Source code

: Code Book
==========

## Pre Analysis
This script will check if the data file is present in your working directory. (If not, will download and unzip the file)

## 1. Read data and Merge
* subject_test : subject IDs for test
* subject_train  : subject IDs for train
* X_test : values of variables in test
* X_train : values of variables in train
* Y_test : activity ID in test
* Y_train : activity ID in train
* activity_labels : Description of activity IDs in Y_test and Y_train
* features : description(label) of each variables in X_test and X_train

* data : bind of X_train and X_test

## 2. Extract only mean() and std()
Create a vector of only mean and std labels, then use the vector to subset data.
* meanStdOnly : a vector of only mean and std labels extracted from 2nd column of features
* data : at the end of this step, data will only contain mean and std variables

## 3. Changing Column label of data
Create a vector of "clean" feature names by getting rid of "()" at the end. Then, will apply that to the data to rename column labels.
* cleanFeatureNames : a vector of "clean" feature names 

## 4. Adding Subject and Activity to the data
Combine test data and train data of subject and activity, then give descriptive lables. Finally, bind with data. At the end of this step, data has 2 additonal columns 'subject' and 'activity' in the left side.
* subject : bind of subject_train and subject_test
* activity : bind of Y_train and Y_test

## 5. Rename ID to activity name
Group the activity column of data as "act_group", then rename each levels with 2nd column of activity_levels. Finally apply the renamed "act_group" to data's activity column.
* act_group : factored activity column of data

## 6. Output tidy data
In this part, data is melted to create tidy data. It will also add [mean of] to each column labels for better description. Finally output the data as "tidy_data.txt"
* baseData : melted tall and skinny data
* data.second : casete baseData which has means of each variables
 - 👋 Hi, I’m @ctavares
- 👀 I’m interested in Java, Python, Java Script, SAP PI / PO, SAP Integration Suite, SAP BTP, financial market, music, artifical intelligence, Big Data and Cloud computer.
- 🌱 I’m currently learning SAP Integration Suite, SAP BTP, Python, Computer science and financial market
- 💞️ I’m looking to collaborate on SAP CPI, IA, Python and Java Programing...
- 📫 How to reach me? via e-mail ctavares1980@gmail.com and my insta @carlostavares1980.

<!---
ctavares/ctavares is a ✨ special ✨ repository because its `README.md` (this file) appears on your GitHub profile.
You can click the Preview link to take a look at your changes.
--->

Problem description
Every line from the one containing "In this part, data" through the last line of the entries above must be output exactly. Leave the rest out.

Solution
In this part, data is melted to create tidy data. It will also add [mean of] to each column labels for better description. Finally output the data as "tidy_data.txt"
* baseData : melted tall and skinny data
* data.second : casete baseData which has means of each variables
 - 👋 Hi, I’m @ctavares
- 👀 I’m interested in Java, Python, Java Script, SAP PI / PO, SAP Integration Suite, SAP BTP, financial market, music, artifical intelligence, Big Data and Cloud computer.
- 🌱 I’m currently learning SAP Integration Suite, SAP BTP, Python, Computer science and financial market
- 💞️ I’m looking to collaborate on SAP CPI, IA, Python and Java Programing...
- 📫 How to reach me? via e-mail ctavares1980@gmail.com and my insta @carlostavares1980.

<!---
ctavares/ctavares is a ✨ special ✨ repository because its `README.md` (this file) appears on your GitHub profile.
You can click the Preview link to take a look at your changes.
--->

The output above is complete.